1994 Melbourne Cup
- Location: Flemington Racecourse
- Date: 1 Nov 1994
- Distance: 2 miles
- Winning horse: Jeune
- Winning time: 3:19.8
- Final odds: 16/1
- Jockey: Wayne Harris
- Trainer: David A. Hayes
- Owner: Shadwell Racing
- Surface: Turf

= 1994 Melbourne Cup =

Edition of the Melbourne Cup

But Jeune hit the front, Jeune out by two lengths to Paris Lane, Alcove, Double Take, Oompala. Jeune the leader though, Jeune in front of Paris Lane he's got a two length break, Oompala the outside. It's Jeune still in front, he's two lengths clear, he's holding them and Jeune's going to win the Melbourne Cup by two lengths to Paris Lane, Oompala a half head away third.
— Commentator Greg Miles describes the climax of the race

The 1994 Melbourne Cup was a two-mile handicap horse race which took place on Tuesday, 1 November 1994. The race was run over 3200 m, at Flemington Racecourse.

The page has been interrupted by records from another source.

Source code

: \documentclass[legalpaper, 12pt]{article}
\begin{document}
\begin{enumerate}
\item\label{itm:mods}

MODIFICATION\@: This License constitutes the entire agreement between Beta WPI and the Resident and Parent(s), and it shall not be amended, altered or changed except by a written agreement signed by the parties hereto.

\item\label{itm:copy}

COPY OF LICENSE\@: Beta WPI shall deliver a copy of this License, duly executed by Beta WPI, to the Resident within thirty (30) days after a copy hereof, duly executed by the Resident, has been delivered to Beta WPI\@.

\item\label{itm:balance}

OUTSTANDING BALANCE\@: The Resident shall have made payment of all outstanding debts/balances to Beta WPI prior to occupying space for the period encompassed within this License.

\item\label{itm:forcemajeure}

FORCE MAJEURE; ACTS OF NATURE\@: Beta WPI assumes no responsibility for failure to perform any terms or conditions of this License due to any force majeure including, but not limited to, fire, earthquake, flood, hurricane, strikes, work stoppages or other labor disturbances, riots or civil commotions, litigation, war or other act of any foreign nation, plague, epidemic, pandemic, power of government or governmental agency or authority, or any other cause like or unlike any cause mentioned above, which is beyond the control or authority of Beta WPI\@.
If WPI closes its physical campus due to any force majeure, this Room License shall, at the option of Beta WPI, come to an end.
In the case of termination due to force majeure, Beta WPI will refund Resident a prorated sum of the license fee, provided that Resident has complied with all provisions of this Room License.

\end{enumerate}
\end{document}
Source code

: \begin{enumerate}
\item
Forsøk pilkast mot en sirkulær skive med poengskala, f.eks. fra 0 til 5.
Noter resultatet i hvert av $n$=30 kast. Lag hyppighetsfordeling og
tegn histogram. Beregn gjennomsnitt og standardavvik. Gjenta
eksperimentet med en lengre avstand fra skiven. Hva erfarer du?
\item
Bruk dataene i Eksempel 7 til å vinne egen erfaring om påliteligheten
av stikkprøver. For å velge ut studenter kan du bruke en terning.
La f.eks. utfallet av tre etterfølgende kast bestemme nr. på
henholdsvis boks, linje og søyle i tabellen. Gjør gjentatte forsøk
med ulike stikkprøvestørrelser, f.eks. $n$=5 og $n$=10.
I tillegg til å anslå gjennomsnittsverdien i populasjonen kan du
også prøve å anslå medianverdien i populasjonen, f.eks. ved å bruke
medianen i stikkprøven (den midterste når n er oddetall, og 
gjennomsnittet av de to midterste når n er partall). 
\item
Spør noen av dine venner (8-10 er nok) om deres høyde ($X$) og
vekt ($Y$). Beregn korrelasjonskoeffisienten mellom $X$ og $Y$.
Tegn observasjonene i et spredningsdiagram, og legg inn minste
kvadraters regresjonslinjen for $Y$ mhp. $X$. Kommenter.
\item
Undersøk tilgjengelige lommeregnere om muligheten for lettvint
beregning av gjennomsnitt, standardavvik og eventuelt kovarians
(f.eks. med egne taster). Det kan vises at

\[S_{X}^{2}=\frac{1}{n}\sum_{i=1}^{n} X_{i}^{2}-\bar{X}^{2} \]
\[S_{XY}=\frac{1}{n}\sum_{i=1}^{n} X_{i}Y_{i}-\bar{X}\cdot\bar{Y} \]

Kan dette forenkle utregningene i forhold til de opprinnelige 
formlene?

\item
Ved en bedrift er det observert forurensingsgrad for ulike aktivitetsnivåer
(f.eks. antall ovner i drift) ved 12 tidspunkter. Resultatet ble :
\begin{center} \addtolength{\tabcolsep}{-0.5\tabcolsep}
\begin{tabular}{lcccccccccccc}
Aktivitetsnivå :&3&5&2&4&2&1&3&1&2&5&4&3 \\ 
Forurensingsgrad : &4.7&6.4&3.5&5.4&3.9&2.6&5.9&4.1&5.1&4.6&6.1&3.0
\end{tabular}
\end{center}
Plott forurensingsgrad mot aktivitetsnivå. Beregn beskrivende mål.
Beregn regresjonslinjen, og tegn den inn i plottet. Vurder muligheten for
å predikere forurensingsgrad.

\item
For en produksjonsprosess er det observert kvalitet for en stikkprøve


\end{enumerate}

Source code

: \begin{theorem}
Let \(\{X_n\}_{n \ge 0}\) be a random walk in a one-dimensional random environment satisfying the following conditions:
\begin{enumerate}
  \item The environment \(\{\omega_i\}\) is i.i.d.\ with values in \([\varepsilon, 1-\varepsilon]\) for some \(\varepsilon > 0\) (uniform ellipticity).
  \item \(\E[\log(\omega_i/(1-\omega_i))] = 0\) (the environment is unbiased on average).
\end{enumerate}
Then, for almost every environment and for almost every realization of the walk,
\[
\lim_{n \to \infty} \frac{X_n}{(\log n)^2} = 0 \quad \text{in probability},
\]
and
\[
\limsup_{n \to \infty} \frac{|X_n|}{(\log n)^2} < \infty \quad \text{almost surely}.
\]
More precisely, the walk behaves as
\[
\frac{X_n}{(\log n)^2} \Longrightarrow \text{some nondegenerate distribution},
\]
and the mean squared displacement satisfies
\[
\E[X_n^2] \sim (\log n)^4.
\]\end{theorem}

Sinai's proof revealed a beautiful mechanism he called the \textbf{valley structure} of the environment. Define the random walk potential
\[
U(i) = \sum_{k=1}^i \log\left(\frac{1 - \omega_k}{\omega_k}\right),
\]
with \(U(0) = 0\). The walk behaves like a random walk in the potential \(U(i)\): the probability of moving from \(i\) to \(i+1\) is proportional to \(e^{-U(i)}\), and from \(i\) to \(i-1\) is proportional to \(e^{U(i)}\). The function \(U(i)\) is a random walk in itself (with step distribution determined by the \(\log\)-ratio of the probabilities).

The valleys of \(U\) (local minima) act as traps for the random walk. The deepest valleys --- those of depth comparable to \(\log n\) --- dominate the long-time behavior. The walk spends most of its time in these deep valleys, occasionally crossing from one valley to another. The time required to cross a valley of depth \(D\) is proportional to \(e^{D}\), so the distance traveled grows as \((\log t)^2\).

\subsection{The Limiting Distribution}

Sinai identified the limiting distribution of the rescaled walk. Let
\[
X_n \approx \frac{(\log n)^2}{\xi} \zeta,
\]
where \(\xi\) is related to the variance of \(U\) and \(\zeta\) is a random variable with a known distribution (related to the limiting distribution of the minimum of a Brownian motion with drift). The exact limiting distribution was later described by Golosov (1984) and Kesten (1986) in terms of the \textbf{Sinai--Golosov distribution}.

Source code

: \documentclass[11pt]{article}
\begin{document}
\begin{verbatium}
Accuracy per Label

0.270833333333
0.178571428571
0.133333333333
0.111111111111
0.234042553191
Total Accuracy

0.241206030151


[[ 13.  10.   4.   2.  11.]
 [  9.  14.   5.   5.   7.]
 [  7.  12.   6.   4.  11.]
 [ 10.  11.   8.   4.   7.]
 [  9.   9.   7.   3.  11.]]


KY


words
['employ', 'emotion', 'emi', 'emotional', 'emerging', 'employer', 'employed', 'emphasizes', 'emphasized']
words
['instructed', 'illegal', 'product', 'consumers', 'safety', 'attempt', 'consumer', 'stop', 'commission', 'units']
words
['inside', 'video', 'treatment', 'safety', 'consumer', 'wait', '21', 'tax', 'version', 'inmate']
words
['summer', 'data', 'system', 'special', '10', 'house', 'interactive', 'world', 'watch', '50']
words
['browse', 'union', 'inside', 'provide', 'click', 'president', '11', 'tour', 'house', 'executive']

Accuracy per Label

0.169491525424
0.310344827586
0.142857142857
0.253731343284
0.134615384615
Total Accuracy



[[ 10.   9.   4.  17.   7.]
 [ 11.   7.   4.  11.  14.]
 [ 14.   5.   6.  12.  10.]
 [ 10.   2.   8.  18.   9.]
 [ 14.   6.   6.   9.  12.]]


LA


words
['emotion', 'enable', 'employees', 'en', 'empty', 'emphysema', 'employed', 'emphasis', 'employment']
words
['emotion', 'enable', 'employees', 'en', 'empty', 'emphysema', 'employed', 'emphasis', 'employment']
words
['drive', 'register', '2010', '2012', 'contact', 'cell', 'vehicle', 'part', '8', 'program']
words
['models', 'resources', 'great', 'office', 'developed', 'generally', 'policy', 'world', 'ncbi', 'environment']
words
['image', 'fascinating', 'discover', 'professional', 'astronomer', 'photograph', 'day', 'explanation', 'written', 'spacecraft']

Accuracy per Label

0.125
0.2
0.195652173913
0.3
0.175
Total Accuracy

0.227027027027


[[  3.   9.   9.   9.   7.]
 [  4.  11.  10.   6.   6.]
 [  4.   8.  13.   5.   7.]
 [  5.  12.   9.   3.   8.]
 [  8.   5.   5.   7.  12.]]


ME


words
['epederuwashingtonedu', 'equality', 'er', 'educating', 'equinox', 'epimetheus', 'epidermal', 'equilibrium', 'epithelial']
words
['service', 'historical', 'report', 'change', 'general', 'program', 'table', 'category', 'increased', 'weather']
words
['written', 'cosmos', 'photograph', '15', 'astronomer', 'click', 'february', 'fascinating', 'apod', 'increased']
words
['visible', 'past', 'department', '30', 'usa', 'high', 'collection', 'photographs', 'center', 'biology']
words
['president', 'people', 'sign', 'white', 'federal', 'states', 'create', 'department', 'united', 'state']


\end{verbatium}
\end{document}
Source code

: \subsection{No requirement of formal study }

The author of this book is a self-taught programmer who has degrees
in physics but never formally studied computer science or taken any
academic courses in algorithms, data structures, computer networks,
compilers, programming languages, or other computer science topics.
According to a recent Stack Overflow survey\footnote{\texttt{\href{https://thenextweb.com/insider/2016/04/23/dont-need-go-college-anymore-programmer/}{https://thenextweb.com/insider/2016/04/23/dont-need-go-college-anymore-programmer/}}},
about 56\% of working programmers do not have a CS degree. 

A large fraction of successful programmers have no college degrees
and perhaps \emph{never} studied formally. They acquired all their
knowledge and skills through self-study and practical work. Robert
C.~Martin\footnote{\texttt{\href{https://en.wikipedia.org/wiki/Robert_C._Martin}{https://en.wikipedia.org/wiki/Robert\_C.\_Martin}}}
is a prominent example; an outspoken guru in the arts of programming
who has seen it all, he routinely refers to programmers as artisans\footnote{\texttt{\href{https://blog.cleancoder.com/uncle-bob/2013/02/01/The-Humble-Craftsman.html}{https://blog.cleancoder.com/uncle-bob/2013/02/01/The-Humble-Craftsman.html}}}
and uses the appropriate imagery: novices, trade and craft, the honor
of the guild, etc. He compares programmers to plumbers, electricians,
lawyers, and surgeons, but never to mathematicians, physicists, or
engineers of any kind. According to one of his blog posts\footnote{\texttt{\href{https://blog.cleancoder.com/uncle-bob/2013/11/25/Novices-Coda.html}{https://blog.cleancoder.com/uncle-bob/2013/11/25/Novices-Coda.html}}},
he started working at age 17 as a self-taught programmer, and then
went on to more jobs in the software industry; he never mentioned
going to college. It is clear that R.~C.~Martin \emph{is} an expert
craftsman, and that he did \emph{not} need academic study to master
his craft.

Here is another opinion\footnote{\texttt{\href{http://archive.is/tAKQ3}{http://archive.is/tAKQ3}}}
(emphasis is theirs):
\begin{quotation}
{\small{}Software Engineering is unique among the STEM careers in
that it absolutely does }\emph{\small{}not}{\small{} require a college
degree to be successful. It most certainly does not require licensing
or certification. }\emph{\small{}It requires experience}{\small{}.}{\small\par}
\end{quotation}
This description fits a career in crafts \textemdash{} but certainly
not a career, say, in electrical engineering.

The race was won by the British horse, Jeune. His victory followed that of the Irish horse, Vintage Crop in the 1993 Melbourne Cup.
Jeune at 16/1 defeated Paris Lane with the outsiders Oompala and Double Take making up the first four finishers. The previous year's winner and 5/1 favourite, Vintage Crop, was seventh.

At the presentation the winning jockey Wayne Harris dedicated the win to a 12-year-old boy from Victoria, Andrew Read who was suffering from a brain tumour. Read's mother had previously written to Harris who had battled with the same illness 11 years earlier.

== Field ==

This is a list of horses which ran in the 1994 Melbourne Cup.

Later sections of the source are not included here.